Cybercriminal gangs and nation-state threat actors continue to evolve their phishing attack techniques, experimenting with different lures, adopting new social engineering tricks, and devising new ways to avoid detection in 2021.

According to the annual Microsoft Digital Defense Report, threat actors, focused on malware attacks to harvest people’s credentials in the past, have recently shifted their focus to phishing attacks (~70%). Experts observed threat actors sending out emails imitating top brands like Microsoft, UPS, Amazon, Apple, and Zoom.

The ENISA Threat Landscape 2020 report states that cyberattacks are becoming more sophisticated, targeted, widespread, and undetected.
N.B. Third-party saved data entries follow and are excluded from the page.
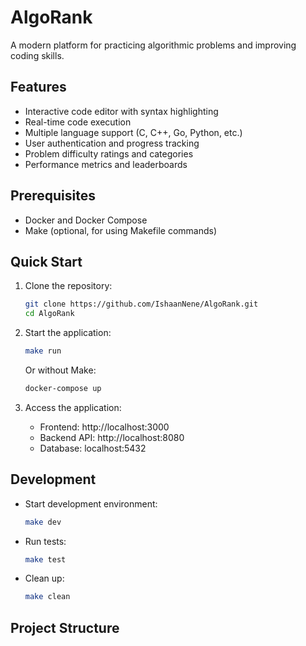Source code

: # AlgoRank

A modern platform for practicing algorithmic problems and improving coding skills.

## Features

- Interactive code editor with syntax highlighting
- Real-time code execution
- Multiple language support (C, C++, Go, Python, etc.)
- User authentication and progress tracking
- Problem difficulty ratings and categories
- Performance metrics and leaderboards

## Prerequisites

- Docker and Docker Compose
- Make (optional, for using Makefile commands)

## Quick Start

1. Clone the repository:
   ```bash
   git clone https://github.com/IshaanNene/AlgoRank.git
   cd AlgoRank
   ```

2. Start the application:
   ```bash
   make run
   ```

   Or without Make:
   ```bash
   docker-compose up
   ```

3. Access the application:
   - Frontend: http://localhost:3000
   - Backend API: http://localhost:8080
   - Database: localhost:5432

## Development

- Start development environment:
  ```bash
  make dev
  ```

- Run tests:
  ```bash
  make test
  ```

- Clean up:
  ```bash
  make clean
  ```

## Project Structure

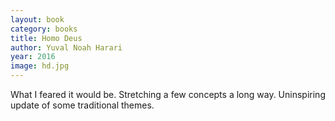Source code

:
 ```yaml
---
layout: book
category: books
title: Homo Deus
author: Yuval Noah Harari
year: 2016
image: hd.jpg
---
```

What I feared it would be.  Stretching a few concepts a long way.  Uninspiring update of some traditional themes.

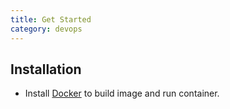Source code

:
 ```yaml
---
title: Get Started
category: devops
---
```


## Installation

* Install [Docker](https://docs.docker.com/get-docker/) to build image and run container.
  

<!-- FUTURE: when committing, automate the whole process
TODO: VC CHECK: initially laptop, then virtual machine on server  for long term
Demo - laptop - screencast recording (VC) -->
While malware stands strong as the #1 cyber threat in the EU, experts observed a significant increase in phishing, identity theft, and ransomware attacks in 2020.

Top 15 Cyber threats
Image by ENISA: Cyberattacks becoming more sophisticated, targeted, widespread and undetected

Here are some interesting findings from the ENISA report related to phishing campaigns monitored in the last twelve months:

  • Losses of €26.2 billion in 2019 with Business E-mail Compromise (BEC) attacks
  • 42.8% of all malicious attachments were Microsoft Office documents
  • 667% increase in phishing scams in just 1 month during the COVID-19 pandemic
  • 30% of phishing messages were delivered on Mondays
  • 32.5% of all e-mails used the keyword ‘payment’ in the e-mail subject

A constantly evolving threat

Security firms warn that attackers are rapidly evolving to evade detection.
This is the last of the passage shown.